Although it has been going strong for the best part of 15 years in the US, Black Friday only recently made it to the UK thanks to the continued growth of online shopping. With parents wincing as Christmas lists gets longer and longer, it's only natural for them to be on the look out for bargains and Black Friday offers exactly that.
It's beginning to look a lot like Black Friday
With the best deals often found online, it's unsurprising that digital accounted for 21 per cent of total sales during Black Friday in 2014. This is set to grow again this year, with consumers not wanting to take part in the in-store battle for bargains which can resemble a scene from the Walking Dead.
So consumers grab their laptops, tablets or smartphones instead and begin browsing price comparison websites for the best bargains. Once they've found the half price gadget they've been eyeing up all year it should only take a click or two before the gift is on its way - it's that simple. But what if it wasn't?
Deck the data halls
Imagine your disdain if your favourite retail website displayed the dreaded 404 error on Black Friday. Now multiply that anger exponentially when no online retail sites are live and the retail industry would begin to resemble a Christmas turkey - it would be stuffed! All jokes aside, such an awful occurrence is actually what Black Friday would be like without the unsung hero of the technology world - data centres.
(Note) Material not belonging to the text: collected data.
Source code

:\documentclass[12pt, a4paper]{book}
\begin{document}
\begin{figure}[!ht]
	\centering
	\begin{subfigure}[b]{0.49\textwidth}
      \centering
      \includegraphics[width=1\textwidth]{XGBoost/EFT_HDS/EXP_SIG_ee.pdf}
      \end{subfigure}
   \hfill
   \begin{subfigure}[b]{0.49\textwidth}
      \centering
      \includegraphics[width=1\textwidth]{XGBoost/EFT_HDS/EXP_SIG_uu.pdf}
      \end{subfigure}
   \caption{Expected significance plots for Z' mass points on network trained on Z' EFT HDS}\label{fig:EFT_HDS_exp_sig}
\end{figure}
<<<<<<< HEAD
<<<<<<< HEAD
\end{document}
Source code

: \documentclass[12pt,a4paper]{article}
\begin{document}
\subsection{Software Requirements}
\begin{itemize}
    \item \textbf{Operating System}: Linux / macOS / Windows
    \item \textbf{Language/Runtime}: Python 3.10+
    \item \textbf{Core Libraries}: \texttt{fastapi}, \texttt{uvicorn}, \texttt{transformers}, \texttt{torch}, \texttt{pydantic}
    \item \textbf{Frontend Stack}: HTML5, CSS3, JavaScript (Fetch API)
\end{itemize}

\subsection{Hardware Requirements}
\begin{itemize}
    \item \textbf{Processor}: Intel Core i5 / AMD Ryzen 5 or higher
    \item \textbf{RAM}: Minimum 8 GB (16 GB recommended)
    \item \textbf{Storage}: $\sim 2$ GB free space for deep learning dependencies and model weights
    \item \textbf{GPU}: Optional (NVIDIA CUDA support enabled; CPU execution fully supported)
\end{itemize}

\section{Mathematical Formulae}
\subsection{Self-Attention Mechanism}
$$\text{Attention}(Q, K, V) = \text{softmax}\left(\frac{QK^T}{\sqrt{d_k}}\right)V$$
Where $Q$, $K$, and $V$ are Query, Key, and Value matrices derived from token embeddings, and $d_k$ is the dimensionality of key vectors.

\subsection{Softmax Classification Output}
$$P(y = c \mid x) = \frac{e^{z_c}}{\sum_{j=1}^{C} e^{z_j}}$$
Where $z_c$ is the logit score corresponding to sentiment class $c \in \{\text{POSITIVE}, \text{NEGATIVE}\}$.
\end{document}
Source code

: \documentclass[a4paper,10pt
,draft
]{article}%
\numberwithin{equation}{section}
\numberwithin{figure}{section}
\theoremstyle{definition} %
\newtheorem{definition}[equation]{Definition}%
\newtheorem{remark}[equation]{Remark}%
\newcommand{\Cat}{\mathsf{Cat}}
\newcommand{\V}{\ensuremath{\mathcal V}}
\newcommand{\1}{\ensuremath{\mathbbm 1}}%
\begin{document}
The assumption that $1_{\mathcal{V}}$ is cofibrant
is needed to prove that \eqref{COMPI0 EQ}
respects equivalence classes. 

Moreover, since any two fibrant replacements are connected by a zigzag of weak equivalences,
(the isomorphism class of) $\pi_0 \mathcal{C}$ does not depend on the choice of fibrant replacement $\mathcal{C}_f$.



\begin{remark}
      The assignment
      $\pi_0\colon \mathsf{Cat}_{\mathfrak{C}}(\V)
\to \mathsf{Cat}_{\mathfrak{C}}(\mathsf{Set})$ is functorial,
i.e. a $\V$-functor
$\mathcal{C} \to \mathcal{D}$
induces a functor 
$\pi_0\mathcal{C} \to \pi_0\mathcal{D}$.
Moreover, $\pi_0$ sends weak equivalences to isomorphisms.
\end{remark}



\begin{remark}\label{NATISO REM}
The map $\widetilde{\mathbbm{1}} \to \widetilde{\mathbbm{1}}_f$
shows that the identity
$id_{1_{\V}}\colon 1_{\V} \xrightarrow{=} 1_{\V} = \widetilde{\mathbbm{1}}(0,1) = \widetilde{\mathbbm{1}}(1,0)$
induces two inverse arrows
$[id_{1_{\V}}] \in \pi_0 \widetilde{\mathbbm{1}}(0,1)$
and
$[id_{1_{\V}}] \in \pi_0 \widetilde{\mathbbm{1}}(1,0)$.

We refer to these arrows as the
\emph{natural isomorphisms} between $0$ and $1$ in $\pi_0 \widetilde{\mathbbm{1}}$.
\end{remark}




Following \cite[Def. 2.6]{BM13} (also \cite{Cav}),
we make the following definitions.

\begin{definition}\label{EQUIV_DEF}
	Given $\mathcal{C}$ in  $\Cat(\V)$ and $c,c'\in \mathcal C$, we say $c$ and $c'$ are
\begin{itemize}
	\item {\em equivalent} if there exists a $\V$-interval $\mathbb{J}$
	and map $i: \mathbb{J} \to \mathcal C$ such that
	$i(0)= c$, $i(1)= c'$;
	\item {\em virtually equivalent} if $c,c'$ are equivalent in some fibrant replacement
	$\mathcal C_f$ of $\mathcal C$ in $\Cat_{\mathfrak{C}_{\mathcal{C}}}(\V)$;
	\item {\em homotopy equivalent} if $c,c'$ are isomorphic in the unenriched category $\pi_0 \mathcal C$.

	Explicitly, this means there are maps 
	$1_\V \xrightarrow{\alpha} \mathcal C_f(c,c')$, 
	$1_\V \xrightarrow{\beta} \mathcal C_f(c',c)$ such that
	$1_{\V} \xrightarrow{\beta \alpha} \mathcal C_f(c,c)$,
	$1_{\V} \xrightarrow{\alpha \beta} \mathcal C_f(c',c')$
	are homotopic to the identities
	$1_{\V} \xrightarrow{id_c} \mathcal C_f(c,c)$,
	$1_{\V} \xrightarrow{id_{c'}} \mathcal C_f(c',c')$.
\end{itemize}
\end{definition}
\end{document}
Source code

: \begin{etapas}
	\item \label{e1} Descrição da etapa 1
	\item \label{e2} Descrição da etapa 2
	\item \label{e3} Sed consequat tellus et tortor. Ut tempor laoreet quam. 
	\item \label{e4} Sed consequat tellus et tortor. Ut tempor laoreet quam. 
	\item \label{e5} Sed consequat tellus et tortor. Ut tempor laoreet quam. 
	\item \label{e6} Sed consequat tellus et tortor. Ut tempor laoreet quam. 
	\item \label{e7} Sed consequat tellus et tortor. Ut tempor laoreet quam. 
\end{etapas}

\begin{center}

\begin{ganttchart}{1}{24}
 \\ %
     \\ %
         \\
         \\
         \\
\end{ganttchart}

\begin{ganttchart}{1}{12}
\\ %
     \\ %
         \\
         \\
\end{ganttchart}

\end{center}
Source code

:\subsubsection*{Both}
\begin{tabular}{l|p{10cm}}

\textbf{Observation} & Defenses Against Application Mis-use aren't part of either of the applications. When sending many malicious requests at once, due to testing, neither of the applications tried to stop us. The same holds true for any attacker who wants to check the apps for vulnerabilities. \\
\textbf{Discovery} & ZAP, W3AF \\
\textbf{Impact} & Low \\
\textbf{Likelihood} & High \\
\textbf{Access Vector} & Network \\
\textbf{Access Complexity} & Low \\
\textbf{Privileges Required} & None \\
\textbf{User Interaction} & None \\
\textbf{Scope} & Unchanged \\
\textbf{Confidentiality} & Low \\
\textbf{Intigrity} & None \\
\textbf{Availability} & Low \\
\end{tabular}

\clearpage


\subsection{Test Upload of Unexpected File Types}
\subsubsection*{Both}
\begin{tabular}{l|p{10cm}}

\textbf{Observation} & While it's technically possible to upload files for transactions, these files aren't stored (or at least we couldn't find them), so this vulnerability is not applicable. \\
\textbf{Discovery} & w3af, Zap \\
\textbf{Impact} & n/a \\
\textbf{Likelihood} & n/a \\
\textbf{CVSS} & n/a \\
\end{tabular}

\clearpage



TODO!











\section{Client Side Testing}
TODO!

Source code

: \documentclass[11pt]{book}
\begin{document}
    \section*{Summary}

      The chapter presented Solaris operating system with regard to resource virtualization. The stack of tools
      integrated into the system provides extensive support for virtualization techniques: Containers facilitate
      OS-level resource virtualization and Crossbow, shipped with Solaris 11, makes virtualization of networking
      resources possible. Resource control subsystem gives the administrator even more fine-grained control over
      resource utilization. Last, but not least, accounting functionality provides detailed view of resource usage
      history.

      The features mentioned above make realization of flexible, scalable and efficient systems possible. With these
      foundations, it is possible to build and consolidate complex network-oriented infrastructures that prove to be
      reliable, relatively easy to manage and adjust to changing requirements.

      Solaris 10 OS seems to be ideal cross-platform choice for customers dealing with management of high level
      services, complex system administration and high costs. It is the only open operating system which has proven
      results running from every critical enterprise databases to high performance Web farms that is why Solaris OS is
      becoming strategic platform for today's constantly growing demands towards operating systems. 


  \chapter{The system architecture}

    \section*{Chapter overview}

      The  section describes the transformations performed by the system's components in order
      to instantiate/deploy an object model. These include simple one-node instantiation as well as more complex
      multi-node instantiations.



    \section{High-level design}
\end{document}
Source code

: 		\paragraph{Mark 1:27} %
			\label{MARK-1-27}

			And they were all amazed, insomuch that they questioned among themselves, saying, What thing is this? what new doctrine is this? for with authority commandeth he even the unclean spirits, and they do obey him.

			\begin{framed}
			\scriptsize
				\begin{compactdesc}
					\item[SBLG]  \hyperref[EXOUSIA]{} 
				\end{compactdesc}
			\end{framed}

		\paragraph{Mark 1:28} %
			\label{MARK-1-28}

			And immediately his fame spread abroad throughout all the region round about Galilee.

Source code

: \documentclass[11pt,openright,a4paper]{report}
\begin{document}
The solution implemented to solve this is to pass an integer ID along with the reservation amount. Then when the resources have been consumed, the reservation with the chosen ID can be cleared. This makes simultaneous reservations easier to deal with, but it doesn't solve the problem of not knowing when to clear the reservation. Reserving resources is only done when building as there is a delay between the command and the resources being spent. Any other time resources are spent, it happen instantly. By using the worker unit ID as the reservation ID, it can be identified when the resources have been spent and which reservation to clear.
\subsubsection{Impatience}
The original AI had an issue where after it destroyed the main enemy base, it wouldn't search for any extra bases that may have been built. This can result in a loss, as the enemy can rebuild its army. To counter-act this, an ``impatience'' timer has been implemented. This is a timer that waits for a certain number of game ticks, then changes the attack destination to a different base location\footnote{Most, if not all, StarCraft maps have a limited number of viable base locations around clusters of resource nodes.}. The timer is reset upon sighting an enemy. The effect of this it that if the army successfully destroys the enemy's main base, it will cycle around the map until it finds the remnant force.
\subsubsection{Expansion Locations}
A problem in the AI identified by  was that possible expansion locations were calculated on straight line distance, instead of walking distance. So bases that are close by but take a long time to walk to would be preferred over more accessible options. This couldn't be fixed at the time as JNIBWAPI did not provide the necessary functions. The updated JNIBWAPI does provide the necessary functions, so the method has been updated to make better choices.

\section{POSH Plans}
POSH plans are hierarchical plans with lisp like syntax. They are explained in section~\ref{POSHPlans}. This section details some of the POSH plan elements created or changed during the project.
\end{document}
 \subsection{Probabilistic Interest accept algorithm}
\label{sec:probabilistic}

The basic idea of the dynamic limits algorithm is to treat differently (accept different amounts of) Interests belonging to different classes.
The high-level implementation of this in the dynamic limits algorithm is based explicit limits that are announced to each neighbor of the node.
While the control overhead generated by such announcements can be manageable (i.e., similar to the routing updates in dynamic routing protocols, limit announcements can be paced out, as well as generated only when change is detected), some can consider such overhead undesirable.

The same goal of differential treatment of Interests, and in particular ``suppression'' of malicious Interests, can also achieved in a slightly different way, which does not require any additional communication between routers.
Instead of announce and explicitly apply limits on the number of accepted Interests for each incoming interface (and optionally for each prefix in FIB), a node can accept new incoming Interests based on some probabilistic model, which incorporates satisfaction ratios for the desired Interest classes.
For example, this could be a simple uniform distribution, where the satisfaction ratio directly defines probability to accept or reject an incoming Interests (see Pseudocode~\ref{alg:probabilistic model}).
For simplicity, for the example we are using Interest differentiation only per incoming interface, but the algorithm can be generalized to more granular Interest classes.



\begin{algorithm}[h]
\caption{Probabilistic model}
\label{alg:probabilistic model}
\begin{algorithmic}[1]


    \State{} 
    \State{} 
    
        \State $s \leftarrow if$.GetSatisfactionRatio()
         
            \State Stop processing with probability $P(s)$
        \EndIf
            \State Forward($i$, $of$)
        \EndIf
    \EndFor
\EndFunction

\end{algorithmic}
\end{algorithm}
You may not realise it, but retailers use data centres to minimise the risks associated with hosting vast amounts of public data. To ensure bargain hunters aren't left pulling their hair out, data centres have systems in place to ensure back-up structures automatically kick in when an outage occurs so any services relying on this data don't suffer any downtime. With the vast range of connections and structures which combine within data centres, providers are continuously asking "what will happen if this element fails?" to guarantee consumers can continue buying the latest gadgets without interruption.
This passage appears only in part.